Two strings containing only English alphabetic characters.

Output:

Return true if the strings are anagrams of each other, otherwise false.

Initial Reasoning

The original problem gives us template code to read the strings and does not allow us to import any libraries. To write the isAnagram method, we can use a fixed-size array to store the frequencies of each character in each string after they have been converted to lowercase.

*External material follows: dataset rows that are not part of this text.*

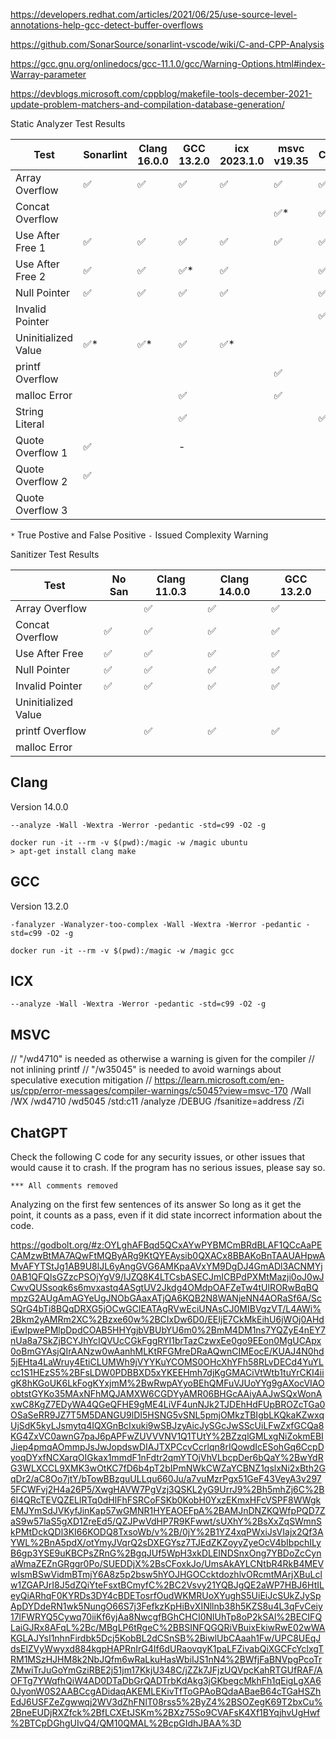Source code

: https://developers.redhat.com/articles/2021/06/25/use-source-level-annotations-help-gcc-detect-buffer-overflows

https://github.com/SonarSource/sonarlint-vscode/wiki/C-and-CPP-Analysis

https://gcc.gnu.org/onlinedocs/gcc-11.1.0/gcc/Warning-Options.html#index-Warray-parameter

https://devblogs.microsoft.com/cppblog/makefile-tools-december-2021-update-problem-matchers-and-compilation-database-generation/

Static Analyzer Test Results

| Test                | Sonarlint | Clang 16.0.0 | GCC 13.2.0 | icx 2023.1.0 | msvc v19.35 | ChatGPT |
|---------------------|-----------|--------------|------------|--------------|-------------|---------|
| Array Overflow      | ✅        | ✅           | ✅         | ✅           | ✅          | ✅      |
| Concat Overflow     |           |              |            |              | ✅*         | ✅*     |
| Use After Free 1    | ✅        | ✅           | ✅         | ✅           | ✅          | ✅      |
| Use After Free 2    | ✅        | ✅           | ✅*        | ✅           |             | ✅      |
| Null Pointer        | ✅        | ✅           | ✅         | ✅           |             | ✅*     |
| Invalid Pointer     |           |              |            |              |             | ✅*     |
| Uninitialized Value | ✅*       | ✅*          | ✅         | ✅*          |             |         |
| printf Overflow     |           |              |            |              | ✅          |         |
| malloc Error        |           |              | ✅         |              | ✅          |         |
| String Literal      |           |              | ✅         |              |             | ✅*     |
| Quote Overflow 1    | ✅        |              | -          |              |             |         |
| Quote Overflow 2    | ✅        |              |            |              |             |         |
| Quote Overflow 3    |           |              |            |              |             |         |

`*` True Postive and False Positive
`-` Issued Complexity Warning

Sanitizer Test Results

| Test                | No San | Clang 11.0.3 | Clang 14.0.0 | GCC 13.2.0 |
|---------------------|--------|--------------|--------------|------------|
| Array Overflow      |        | ✅           | ✅           | ✅         |
| Concat Overflow     | ✅     | ✅           | ✅           | ✅         |
| Use After Free      | ✅     | ✅           | ✅           | ✅         |
| Null Pointer        | ✅     | ✅           | ✅           | ✅         |
| Invalid Pointer     | ✅     | ✅           | ✅           | ✅         |
| Uninitialized Value |        |              |              |            |
| printf Overflow     |        | ✅           | ✅           | ✅         |
| malloc Error        |        |              |              |            |

## Clang

Version 14.0.0

    --analyze -Wall -Wextra -Werror -pedantic -std=c99 -O2 -g

```
docker run -it --rm -v $(pwd):/magic -w /magic ubuntu
> apt-get install clang make
```

## GCC

Version 13.2.0

    -fanalyzer -Wanalyzer-too-complex -Wall -Wextra -Werror -pedantic -std=c99 -O2 -g

```
docker run -it --rm -v $(pwd):/magic -w /magic gcc
```

## ICX

    --analyze -Wall -Wextra -Werror -pedantic -std=c99 -O2 -g

## MSVC

// "/wd4710" is needed as otherwise a warning is given for the compiler
// not inlining printf
// "/w35045" is needed to avoid warnings about speculative execution mitigation
// https://learn.microsoft.com/en-us/cpp/error-messages/compiler-warnings/c5045?view=msvc-170
/Wall /WX /wd4710 /wd5045 /std:c11 /analyze /DEBUG /fsanitize=address /Zi

## ChatGPT

Check the following C code for any security issues, or other issues that would cause it to crash.
If the program has no serious issues, please say so.

```
*** All comments removed
```

Analyzing on the first few sentences of its answer
So long as it get the point, it counts as a pass, even if it
did state incorrect information about the code.

https://godbolt.org/#z:OYLghAFBqd5QCxAYwPYBMCmBRdBLAF1QCcAaPECAMzwBtMA7AQwFtMQByARg9KtQYEAysib0QXACx8BBAKoBnTAAUAHpwAMvAFYTStJg1AB9U8lJL6yAngGVG6AMKpaAVxYM9DgDJ4GmADl3ACNMYj0AB1QFQlsGZzcPSOjYgV9/IJZQ8K4LTCsbASECJmICBPdPXMtMazji0oJ0wJCwvQUSsoqk6s6mvxastq4ASgtUV2Jkdg4OMdpOAFZeTw4tUlRORwBqBQmpzG2AUgAmAGYeUgJNObGAaxATjQA6KQB2N8WANjeNN4AORaSf6A/ScSQrG4bTi8BQgDRXG5jOCwGCIEATAgRVwEciUNAsCJ0MIBVgzVT/L4AWi%2Bkm2yAMRm2XC%2Bzxe60w%2BCIxDw6D0/EEIjE7CkMkEihU6jWOj0AHdiEwIpwePMlpDpdCOAB5HHYgjbVBUbYU6m0%2BmM4DM1ns7YQZyE4nEY7nUa8a7SkZjBCYJhYcIQVUcCGkFggRYI1brTazCzwxEe0go9EEon0MgUCApx0oBmGYAsjQIrAANzw0wAanhMLKtRFGMreDRaAQwnCIMEocE/KUAJ4N0hd5jEHta4LaWruy4EtiCLUMWh9jVYYKuYCOMS0OHcXhYFh58RLvDECd4YuYLcc1S1HEzS5%2BFsLDW0PDBBXD5xYKEEHmh7djKgGMACiVtWtb1tuYrCKI4iigK8hKGoUK6LkFogKYxjmM%2BwRwpAYyoBEhQMFuVJUoYYg9gAXocVIAOobtstGYKo35MAxNFhMQJAMXW6CGDYyAMR06BHGcAAiyAAJwSQxWonAxwC8KgZ7EDyWA4QGeQFHE9gME4LiVF4unNJk2TJDEhHdFUpBROZcTGa0OSaSeRR9JZ7T5M5DANGU9lDI5HSNG5vSNL5pmjOMkzTBIgbLKQkaKZwxqUjSdK5kyLJsmytq4IQXGnBcIxuki9wSBJzyAicJySGcJwSScUiLFwZxfGCQa8KG4ZxVC0awnG7paJ6pAPFwZUVVVNV1Q1TUtY%2BZzqlGMLxgNiZokmEBIJiep4pmqAOmmpJsJwJopdswDIAJTXPCcvCcrlqn8rIQowdIcESohGq6CcpDyoqDYxfNCXarqOIGkax1mmdF1nFdtr2qmYTOjVhVLbcpDer6bQaY%2BwYdRG3WLXCCL9XMK3wOtKC7fD6b4pT2bIPmNWkCWZaYCBNZ1qslxNi2xBth2GqDr2/aC8Oo7jtY/bTowBBzguULLqu660Ju/a7vuMzrPgx51GeF43VeyA3v2975FCWFvj2H4a26P5/XwgHAVW7PgVzj3QSKL2yG9UrrJ9%2Bh5mhZj6C%2B6l4QRcTEVQZELlRTq0dHlFhFSRCoFSKb0KobH0YxzEKmxHFcVSPF8WWgkEMJYmSdJVKyfJinKap57wGMNR1HYEAOEFpA%2BAMJnDNZKQWfpPQD7ZaS9w57laS5gXD1ZreEd5/QZJPwVdHP7R9KFwwt/sUXhY%2BsXxZqSWmnSkPMtDckQDl3KI66KODQ8TxsoWb/v%2B/0jY%2B1YZ4xqPWxiJsVIajx2Qf3AYWL%2BnA5pdX/otYmyJVqrQ2sDXEGYsz7TJEdZKZoyyZyeOcV4bIbpchILyB6gp3YSE9uKBCPsZRnG%2BgqJUf5WpH3xkDLEINDSnxOng7YBDoZcCynaWmaZEZnGRggr0Po/SUEDDjX%2BsCFoxkJo/UmsAkAYLCNtbR4RkB4MEVwIsmBSwVidmBTmjY6A8z5p2bsw5hYOJHGOCcktdozhlvORcmtMArjXBuLclw1ZGAPJrI8J5dZQiYteFsxtBCmyfC%2BC2Vsvy21YQBJgQE2aWP7HBJ6HtILeyQiARhqF0KYRDs3DY4cBDETosrfOudWKMRUoXYughS5UiEiJcSUkZJySpApDYDdeRN1wk5NungO66S7j3FefkzKpHiBvXINllnb38h5KZS8u4L3qFvCeiy17lFWRYQ5Cywq70iiKf6yjAa8NwcgfBGhCHCI0NlUhTp8oP2kSAl%2BECIFQLaiGJRx8AFqL%2Bc/MBgLP6tRgeC%2BBSINFQGQRiVBuixEkiwRwE02wWAKGLAJYsI1nhnFirdbk5Dcj5KobBL2dCSnSB%2BiwlUbCAaah1Fw/UPC8UEqJdsElZVyWwyxd884kgpHAPRnIrG4If6dURaovqyK1paLFZivabQiXGCFcYclxgTRM1MSzHJHM8k2NbJQfm6wRaLkuHasWbiIJS1nN4%2BWfjFaBNVpgPcoTrZMwiTrJuGoYmGziRBE2j51jm17KkjU348C/jZZk7JFjzUQVpcKahRTGUfRAF/AOFTg7YWqfhQiW4AD0DTaDbGrQADTrbKdAkg3jGKbegcMkhFh1qEigLgXA60JyonW0S2AABCcgADidaqAKEMLEKivTfToGPAoBQdaABaeB64cTGaHSZhEdJ6USFZeZgwwqj2WV3dZhFNlT08rss5%2ByZ4%2BSOZegK69T2bxCu%2BneEUDjRXZfck%2BfLCXEtJSKm%2BXz75So9CVAFsK4Xf1BYqjhvUgHwf%2BTCpDGhgUIvQ4/QM10QMAL%2BcpGIdhJBAA%3D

In this case, we can use a size of 256 for extended ASCII characters, and when we compare the arrays, if the character frequencies are the same, then the strings are anagrams.

Pseudocode

// isAnagram method:
Convert strings to lowercase
If the strings are not the same length
	Return false
Create an array for each string
For each character in the first string
	Update its frequency in the array
For each character in the second string
	Update its frequency in the array
For each possible ASCII character
	If the frequencies in each array do not match
		Return false
Return true

Solution Code

// Note this is one of many possible solutions
import java.util.Scanner;

public class Solution {

    static boolean isAnagram(String firstString, String secondString) {
        // Convert both strings to lowercase
        firstString = firstString.toLowerCase();
        secondString = secondString.toLowerCase();

        // If lengths are not equal, they cannot be anagrams
        if (firstString.length() != secondString.length()) {
            return false;
        }

        // Create arrays to hold character frequencies
        int[] freqfirstString = new int[256];
        int[] freqsecondString = new int[256];

        // Count character frequencies for the first string
        for (int i = 0; i < firstString.length(); i++) {
            freqfirstString[firstString.charAt(i)]++;
        }

        // Count character frequencies for the second string
        for (int i = 0; i < secondString.length(); i++) {
            freqsecondString[secondString.charAt(i)]++;
        }

        // Compare frequency arrays
        for (int i = 0; i < 256; i++) {
            // A single occurrence of a mismatch means they're not anagrams
            if (freqfirstString[i] != freqsecondString[i]) {
                return false;
            }
        }

        // If frequencies match, the strings are anagrams
        return true;
    }

    public static void main(String[] args) {
        Scanner scan = new Scanner(System.in);
        String firstString = scan.next();
        String secondString = scan.next();
        scan.close();

        boolean result = isAnagram(firstString, secondString);
        System.out.println(result ? "Anagrams" : "Not Anagrams");
    }
}

Commenting on Alterations

While we have done our best to maintain similarity to the template code provided in the original problem, the following changes have been made to follow best practices:

Renamed variables:
Using more descriptive names improves the clarity of the code and makes it easier for anyone reading the code to understand what each variable represents.